As we all know, one needs to formulate Rules so that the Act becomes implementable. Hence we were quite happy when in the month of January 2017, a notice was uploaded asking for suggestions from public to send suggestions for Government Rules. The very fact that concerned ministry took this initiative within 20 days of the RPD Act was passed at Lok Sabha brought in hope that the Government was serious about early implementation of this important law. As there was no “last date” mentioned in this notice, I sent a mail asking for same. I was duly informed that these suggestions should be sent within one month of the notification.
There are SOME new categories of disabilities included in the RPD Act. Hearing their voices while making suggestions is important.
Since our ground level work is focused on women with disabilities, we organised consultations and specifically discussed about all the gender-related clauses of the RPD Act. We formulated a few recommendations and sent them across. Within our limited resources, we tried to involve people from the newer disabilities, so survivors of acid attack & members of Parkinson’s Welfare Society were involved while drafting these suggestions.
It is important to remember here that there are number of new categories of disabilities included in this RPD Act and hence we felt that hearing their voices while making suggestions for Rules is very important. Our suggestions were sent in February within the one month time as mentioned by concerned authorities. We did not get any acknowledgement from the concerned department but we hoped that mails are opened by senior officers, as in a country like India, it is not possible for stakeholders from different parts of the country to go physically to offices in Delhi and hand over important documents.
To our dismay, we saw that a Draft was uploaded in the Social Justice Ministry’s website on 6th of March and we were asked to send comments on it. This draft did not include a single one of our recommendations – it actually excluded all the Clauses on Gender aspect of the law as well as several other important clauses. In the notification dated 6th of March, we were informed that Working Group have been formed to draft the Rules. Very interestingly, only two members with disabilities from Disabled Person’s Organizations (DPOs) were included in this Working Committee. Not a single representation from newly added category of disability was involved in this process. But it is very important for us to hear their voices as we do not have direct experience of working with these groups.

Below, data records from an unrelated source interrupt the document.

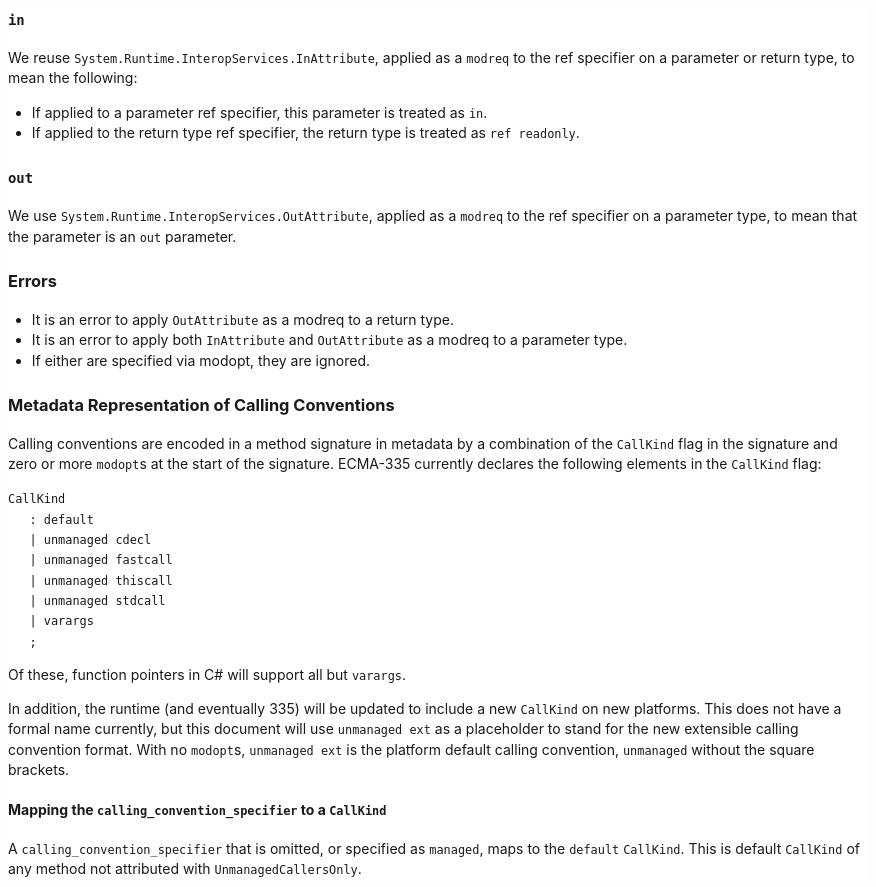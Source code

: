 ### `in`

We reuse `System.Runtime.InteropServices.InAttribute`, applied as a `modreq` to the ref specifier on a parameter or return type, to mean the following:
* If applied to a parameter ref specifier, this parameter is treated as `in`.
* If applied to the return type ref specifier, the return type is treated as `ref readonly`.

### `out`

We use `System.Runtime.InteropServices.OutAttribute`, applied as a `modreq` to the ref specifier on a parameter type, to mean that the parameter is an `out` parameter.

### Errors

* It is an error to apply `OutAttribute` as a modreq to a return type.
* It is an error to apply both `InAttribute` and `OutAttribute` as a modreq to a parameter type.
* If either are specified via modopt, they are ignored.

### Metadata Representation of Calling Conventions

Calling conventions are encoded in a method signature in metadata by a combination of the `CallKind` flag in the signature
and zero or more `modopt`s at the start of the signature. ECMA-335 currently declares the following elements in the
`CallKind` flag:

```antlr
CallKind
   : default
   | unmanaged cdecl
   | unmanaged fastcall
   | unmanaged thiscall
   | unmanaged stdcall
   | varargs
   ;
```

Of these, function pointers in C# will support all but `varargs`.

In addition, the runtime (and eventually 335) will be updated to include a new `CallKind` on new platforms. This does
not have a formal name currently, but this document will use `unmanaged ext` as a placeholder to stand for the new
extensible calling convention format. With no `modopt`s, `unmanaged ext` is the platform default calling convention,
`unmanaged` without the square brackets.

#### Mapping the `calling_convention_specifier` to a `CallKind`

A `calling_convention_specifier` that is omitted, or specified as `managed`, maps to the `default` `CallKind`. This is
default `CallKind` of any method not attributed with `UnmanagedCallersOnly`.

The draft excluded all Clauses on Gender AND DID NOT CONSIDER ANY OF OUR RECOMMENDATIONS.
However our dismay turned into anger when we saw yet another set of Draft Rules uploaded in Ministry’s website on 10th March. Within a span of 1 week, there were two different drafts and this time, we were alarmed. A close scrutiny of both Government Drafts showed that every single mention of “private establishments” which the RPD Act had mandated to be made accessible had been removed. A clear definition of “Neighbourhood schools” and “Special Schools” had been removed – it felt that as though the Education Chapter from RPD (Chapter III of RPD Act) did not exist. Also, there was no mention of chapters like Social Security, Health, Recreation etc. in any of the Government drafts.

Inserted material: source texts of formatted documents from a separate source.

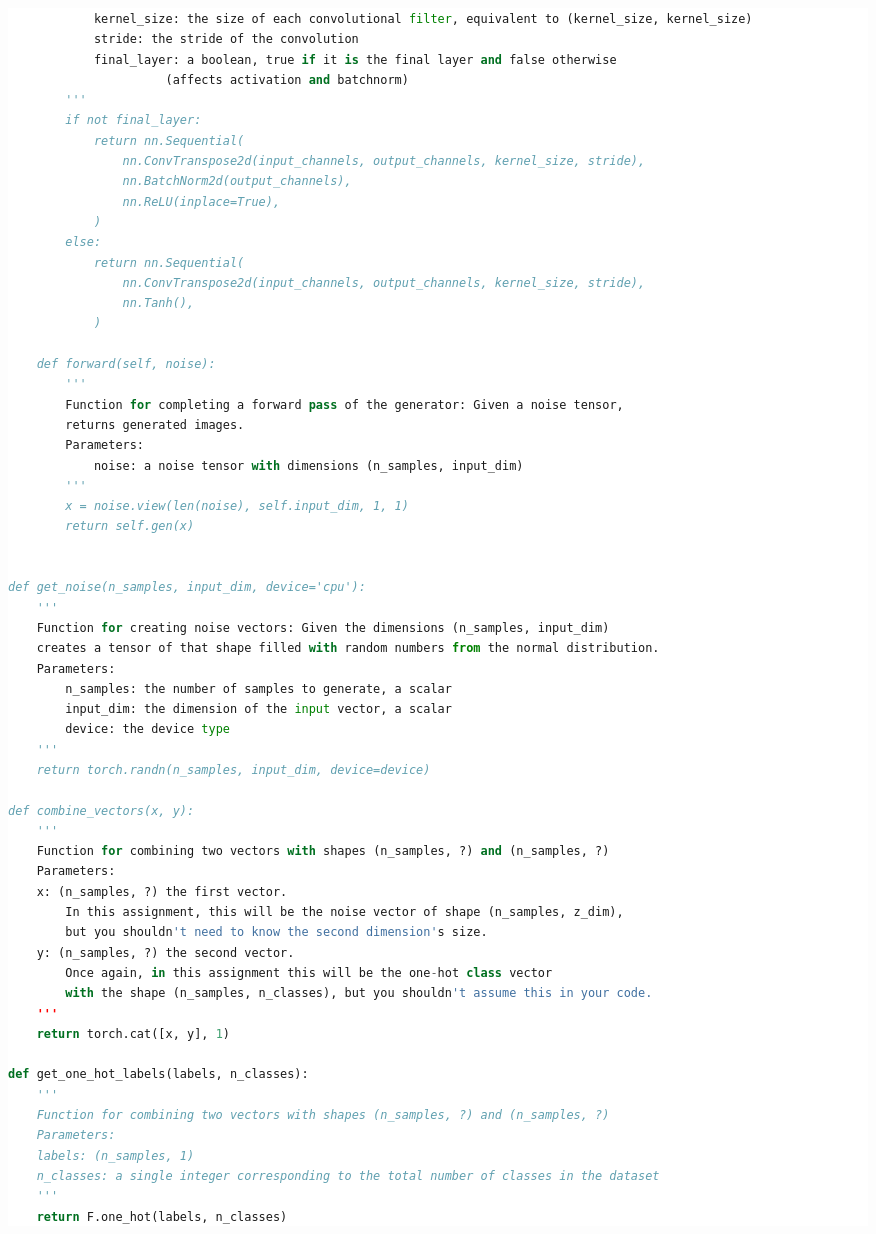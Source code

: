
 ```python
            kernel_size: the size of each convolutional filter, equivalent to (kernel_size, kernel_size)
            stride: the stride of the convolution
            final_layer: a boolean, true if it is the final layer and false otherwise 
                      (affects activation and batchnorm)
        '''
        if not final_layer:
            return nn.Sequential(
                nn.ConvTranspose2d(input_channels, output_channels, kernel_size, stride),
                nn.BatchNorm2d(output_channels),
                nn.ReLU(inplace=True),
            )
        else:
            return nn.Sequential(
                nn.ConvTranspose2d(input_channels, output_channels, kernel_size, stride),
                nn.Tanh(),
            )

    def forward(self, noise):
        '''
        Function for completing a forward pass of the generator: Given a noise tensor, 
        returns generated images.
        Parameters:
            noise: a noise tensor with dimensions (n_samples, input_dim)
        '''
        x = noise.view(len(noise), self.input_dim, 1, 1)
        return self.gen(x)


def get_noise(n_samples, input_dim, device='cpu'):
    '''
    Function for creating noise vectors: Given the dimensions (n_samples, input_dim)
    creates a tensor of that shape filled with random numbers from the normal distribution.
    Parameters:
        n_samples: the number of samples to generate, a scalar
        input_dim: the dimension of the input vector, a scalar
        device: the device type
    '''
    return torch.randn(n_samples, input_dim, device=device)

def combine_vectors(x, y):
    '''
    Function for combining two vectors with shapes (n_samples, ?) and (n_samples, ?)
    Parameters:
    x: (n_samples, ?) the first vector. 
        In this assignment, this will be the noise vector of shape (n_samples, z_dim), 
        but you shouldn't need to know the second dimension's size.
    y: (n_samples, ?) the second vector.
        Once again, in this assignment this will be the one-hot class vector 
        with the shape (n_samples, n_classes), but you shouldn't assume this in your code.
    '''
    return torch.cat([x, y], 1)

def get_one_hot_labels(labels, n_classes):
    '''
    Function for combining two vectors with shapes (n_samples, ?) and (n_samples, ?)
    Parameters:
    labels: (n_samples, 1) 
    n_classes: a single integer corresponding to the total number of classes in the dataset
    '''
    return F.one_hot(labels, n_classes)
```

One could see a pattern in omission and a bigger fear loomed large. The Government which promised us number of things in the Parliament, was now taking back their words. They seemed to be in a tearing hurry to notify the Rules, (they claimed they wanted to initiate the Rules on Ambedkar Jayanti – why Ambedkar Jayanti was fixed to make a law on Disability Rights official is beyond our understanding). They are definitely bowing down to pressures from different quarters and compromising on rights of disabled people.

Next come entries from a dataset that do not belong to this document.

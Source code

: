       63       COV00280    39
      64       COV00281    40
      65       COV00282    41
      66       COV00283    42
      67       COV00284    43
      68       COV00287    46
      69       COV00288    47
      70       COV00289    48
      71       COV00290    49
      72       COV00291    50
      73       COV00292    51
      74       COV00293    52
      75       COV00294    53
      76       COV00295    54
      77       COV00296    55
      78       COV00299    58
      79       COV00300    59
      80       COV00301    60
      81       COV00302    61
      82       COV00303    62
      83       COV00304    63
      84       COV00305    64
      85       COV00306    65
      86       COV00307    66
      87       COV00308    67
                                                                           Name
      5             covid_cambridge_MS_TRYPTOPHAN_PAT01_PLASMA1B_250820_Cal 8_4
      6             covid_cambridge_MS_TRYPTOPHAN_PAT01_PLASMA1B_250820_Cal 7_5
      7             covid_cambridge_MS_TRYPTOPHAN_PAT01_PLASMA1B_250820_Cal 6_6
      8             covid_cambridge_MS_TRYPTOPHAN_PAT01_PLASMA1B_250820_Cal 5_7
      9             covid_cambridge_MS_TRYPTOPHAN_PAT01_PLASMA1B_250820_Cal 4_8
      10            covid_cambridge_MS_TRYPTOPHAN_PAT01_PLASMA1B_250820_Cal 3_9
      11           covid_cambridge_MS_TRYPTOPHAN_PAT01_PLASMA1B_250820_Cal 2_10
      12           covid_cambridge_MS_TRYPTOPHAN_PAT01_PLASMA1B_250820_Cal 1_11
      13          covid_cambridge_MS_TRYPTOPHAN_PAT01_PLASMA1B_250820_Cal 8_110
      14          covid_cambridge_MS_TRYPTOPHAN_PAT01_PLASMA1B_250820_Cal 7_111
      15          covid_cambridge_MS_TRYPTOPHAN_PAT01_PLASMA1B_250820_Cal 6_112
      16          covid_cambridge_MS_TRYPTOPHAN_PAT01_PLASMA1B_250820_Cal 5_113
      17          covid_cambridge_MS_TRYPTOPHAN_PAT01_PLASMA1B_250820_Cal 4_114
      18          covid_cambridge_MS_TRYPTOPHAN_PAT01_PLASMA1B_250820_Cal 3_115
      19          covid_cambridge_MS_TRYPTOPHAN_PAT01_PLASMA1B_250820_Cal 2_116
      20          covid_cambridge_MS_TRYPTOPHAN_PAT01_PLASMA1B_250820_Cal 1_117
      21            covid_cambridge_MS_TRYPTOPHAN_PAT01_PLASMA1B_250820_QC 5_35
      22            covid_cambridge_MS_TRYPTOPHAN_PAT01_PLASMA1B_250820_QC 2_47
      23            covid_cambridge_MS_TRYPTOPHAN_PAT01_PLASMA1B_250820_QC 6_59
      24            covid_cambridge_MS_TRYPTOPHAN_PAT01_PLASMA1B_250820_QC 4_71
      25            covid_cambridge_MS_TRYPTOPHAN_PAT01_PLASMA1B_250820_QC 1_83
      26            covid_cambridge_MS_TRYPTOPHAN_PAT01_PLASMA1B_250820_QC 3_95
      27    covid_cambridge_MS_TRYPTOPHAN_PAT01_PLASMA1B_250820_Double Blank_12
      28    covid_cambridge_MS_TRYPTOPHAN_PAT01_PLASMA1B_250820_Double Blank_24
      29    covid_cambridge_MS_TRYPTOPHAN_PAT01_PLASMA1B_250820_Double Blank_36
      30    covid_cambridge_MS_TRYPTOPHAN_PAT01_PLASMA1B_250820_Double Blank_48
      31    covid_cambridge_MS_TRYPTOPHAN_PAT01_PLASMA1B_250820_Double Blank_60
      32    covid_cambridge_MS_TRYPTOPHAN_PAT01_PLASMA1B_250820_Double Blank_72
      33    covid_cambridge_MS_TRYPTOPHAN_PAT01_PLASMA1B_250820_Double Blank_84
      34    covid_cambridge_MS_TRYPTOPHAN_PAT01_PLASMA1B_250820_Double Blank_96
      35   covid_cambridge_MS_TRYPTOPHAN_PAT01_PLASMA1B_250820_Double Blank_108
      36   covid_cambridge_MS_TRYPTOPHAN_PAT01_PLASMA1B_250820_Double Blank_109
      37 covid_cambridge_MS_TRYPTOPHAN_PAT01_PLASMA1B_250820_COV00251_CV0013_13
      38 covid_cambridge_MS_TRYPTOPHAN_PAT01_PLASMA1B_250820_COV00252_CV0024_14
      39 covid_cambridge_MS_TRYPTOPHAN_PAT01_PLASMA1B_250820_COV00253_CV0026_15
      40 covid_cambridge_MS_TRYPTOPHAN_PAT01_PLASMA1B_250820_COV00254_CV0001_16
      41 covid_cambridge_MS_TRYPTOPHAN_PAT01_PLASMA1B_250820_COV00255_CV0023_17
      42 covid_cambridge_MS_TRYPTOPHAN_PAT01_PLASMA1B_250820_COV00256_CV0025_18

Only two members with disabilities were included in the Working Committee.
I got an opportunity to discuss the Draft Rules at Delhi last week and came to know that the missing Clauses of the RPD Act will be included in a new Disability Policy. That the department could think that a Policy will be framed to implement an Act would have been laughable matter if the issue was not this serious. While discussing why there’s nothing on Education in the Draft Rules, we learnt that Education will be looked after by HRD Ministry. Have we ever heard that Rules of a Law under Social Justice & Empowerment Ministry be drafted by another Ministry? Isn’t it the Role of the Nodal Ministry to draft the same?
It seems that Government of India is trying to evade its responsibilities towards its disabled citizens. It’s heartbreaking that they are making mockery of an Act that was enacted after years of struggle and resistance. So, within three months of the RPD Act being passed, DPOs and disability groups are once again starting to agitate. And our struggle will go on.